Exercise brief: Could you show all lines in the entries below that contain the string "directories"?

+++ Extracted data

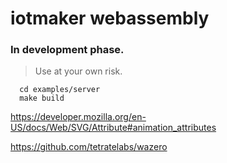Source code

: # iotmaker webassembly

### In development phase. 

> Use at your own risk.

```shell
  cd examples/server
  make build
```

https://developer.mozilla.org/en-US/docs/Web/SVG/Attribute#animation_attributes

https://github.com/tetratelabs/wazero

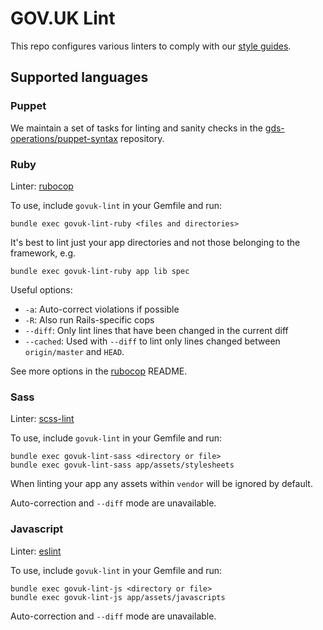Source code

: # GOV.UK Lint

This repo configures various linters to comply with our [style guides][guides].

## Supported languages

### Puppet

We maintain a set of tasks for linting and sanity checks in the
[gds-operations/puppet-syntax](https://github.com/gds-operations/puppet-syntax)
repository.

### Ruby

Linter: [rubocop][rubocop]

To use, include `govuk-lint` in your Gemfile and run:
```
bundle exec govuk-lint-ruby <files and directories>
```

It's best to lint just your app directories and not those belonging to the
framework, e.g.

```
bundle exec govuk-lint-ruby app lib spec
```

Useful options:

- `-a`: Auto-correct violations if possible
- `-R`: Also run Rails-specific cops
- `--diff`: Only lint lines that have been changed in the current diff
- `--cached`: Used with `--diff` to lint only lines changed between
`origin/master` and `HEAD`.

See more options in the [rubocop][rubocop] README.

### Sass

Linter: [scss-lint](https://github.com/brigade/scss-lint)

To use, include `govuk-lint` in your Gemfile and run:
```
bundle exec govuk-lint-sass <directory or file>
bundle exec govuk-lint-sass app/assets/stylesheets
```

When linting your app any assets within `vendor` will be ignored by
default.

Auto-correction and `--diff` mode are unavailable.

### Javascript

Linter: [eslint](http://eslint.org/)

To use, include `govuk-lint` in your Gemfile and run:
```
bundle exec govuk-lint-js <directory or file>
bundle exec govuk-lint-js app/assets/javascripts
```

Auto-correction and `--diff` mode are unavailable.

[guides]: https://github.com/alphagov/styleguides
[rubocop]: https://github.com/bbatsov/rubocop
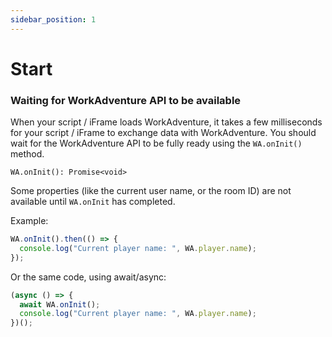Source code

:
```yaml
---
sidebar_position: 1
---
```


# Start

### Waiting for WorkAdventure API to be available

When your script / iFrame loads WorkAdventure, it takes a few milliseconds for your script / iFrame to exchange
data with WorkAdventure. You should wait for the WorkAdventure API to be fully ready using the `WA.onInit()` method.

```
WA.onInit(): Promise<void>
```

Some properties (like the current user name, or the room ID) are not available until `WA.onInit` has completed.

Example:

```typescript
WA.onInit().then(() => {
  console.log("Current player name: ", WA.player.name);
});
```

Or the same code, using await/async:

```typescript
(async () => {
  await WA.onInit();
  console.log("Current player name: ", WA.player.name);
})();
```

++++++

Problem solution:
bundle exec govuk-lint-ruby <files and directories>
It's best to lint just your app directories and not those belonging to the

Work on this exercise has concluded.